Once the SELinux file is ready, process it and load in into your running kernel:
# checkmodule -M -m -o httpd-ext.mod httpd-ext.te
# semodule_package -o httpd-ext.pp -m httpd-ext.mod
# semodule -i httpd-ext.pp
# rm -f httpd-ext.mod httpd-ext.pp
But after all this, all we’ve done is open up Apache to talk to Hunchentoot. We have not secured Hunchentoot with SELinux at all. To do that requires authoring a new policy for SBCL which indicates precisely what it can and cannot do. Since doing so is a rather involved process, which depends entirely on how you’re going to use Hunchentoot, I leave that as an exercise to the reader. (On the other hand, if you’d like to hire me on a consulting basis to help you craft a custom SELinux policy for your Hunchentoot installation, please contact me).
Yay, Lisp!
If all has gone as planned, you should now have a Common Lisp app server running behind Apache, which remains available after rebooting. Now here are a few “next steps” for those wishing more advanced functionality:
Use Postmodern to bind your Lisp schema to a PostgreSQL database.

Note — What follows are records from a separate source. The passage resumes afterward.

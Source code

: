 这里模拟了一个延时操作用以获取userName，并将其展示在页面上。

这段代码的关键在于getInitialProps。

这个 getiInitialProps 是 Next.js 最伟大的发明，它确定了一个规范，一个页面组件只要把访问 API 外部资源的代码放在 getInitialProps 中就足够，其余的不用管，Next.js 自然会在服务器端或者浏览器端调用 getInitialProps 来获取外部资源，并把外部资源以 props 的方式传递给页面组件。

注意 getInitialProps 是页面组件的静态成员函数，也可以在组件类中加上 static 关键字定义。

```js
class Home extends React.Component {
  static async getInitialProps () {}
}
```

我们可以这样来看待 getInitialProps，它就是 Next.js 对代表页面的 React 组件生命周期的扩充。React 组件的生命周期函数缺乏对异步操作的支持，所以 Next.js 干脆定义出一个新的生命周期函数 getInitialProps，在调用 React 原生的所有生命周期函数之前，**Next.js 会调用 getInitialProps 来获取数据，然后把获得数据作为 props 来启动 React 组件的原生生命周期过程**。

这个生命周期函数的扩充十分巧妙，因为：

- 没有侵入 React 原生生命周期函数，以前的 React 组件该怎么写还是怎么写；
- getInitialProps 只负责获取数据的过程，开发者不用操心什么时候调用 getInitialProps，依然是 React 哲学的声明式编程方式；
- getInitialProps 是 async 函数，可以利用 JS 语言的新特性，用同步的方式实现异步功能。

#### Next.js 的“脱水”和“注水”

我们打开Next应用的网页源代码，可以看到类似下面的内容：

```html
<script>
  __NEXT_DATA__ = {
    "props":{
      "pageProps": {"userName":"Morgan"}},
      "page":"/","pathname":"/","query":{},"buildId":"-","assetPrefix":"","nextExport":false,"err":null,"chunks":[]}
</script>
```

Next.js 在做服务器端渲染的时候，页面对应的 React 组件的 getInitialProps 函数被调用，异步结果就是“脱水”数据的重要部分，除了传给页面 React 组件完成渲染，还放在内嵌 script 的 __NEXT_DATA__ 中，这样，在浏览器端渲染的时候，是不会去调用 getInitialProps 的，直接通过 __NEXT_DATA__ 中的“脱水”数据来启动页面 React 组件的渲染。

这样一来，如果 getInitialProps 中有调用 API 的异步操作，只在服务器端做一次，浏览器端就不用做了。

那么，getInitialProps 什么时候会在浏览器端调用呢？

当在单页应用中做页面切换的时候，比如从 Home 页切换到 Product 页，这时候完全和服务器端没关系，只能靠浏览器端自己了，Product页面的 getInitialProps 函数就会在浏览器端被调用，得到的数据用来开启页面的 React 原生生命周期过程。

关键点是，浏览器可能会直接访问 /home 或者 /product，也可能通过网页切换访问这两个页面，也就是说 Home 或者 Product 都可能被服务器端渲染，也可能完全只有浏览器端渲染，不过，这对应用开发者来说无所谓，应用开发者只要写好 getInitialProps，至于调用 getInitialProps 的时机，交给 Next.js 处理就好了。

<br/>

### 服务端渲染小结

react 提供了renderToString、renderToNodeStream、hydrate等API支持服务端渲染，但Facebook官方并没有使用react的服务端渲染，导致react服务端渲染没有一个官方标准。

This can provide advanced state management for systems with large data stores.
Use HT-AJAX to add Ajax functionality to your Hunchentoot pages.
Use caching in Apache to lighten the load on your Hunchentoot server, where applicable.
Create an SELinux security policy for SBCL, so Hunchentoot can’t do anything you didn’t intend it to do.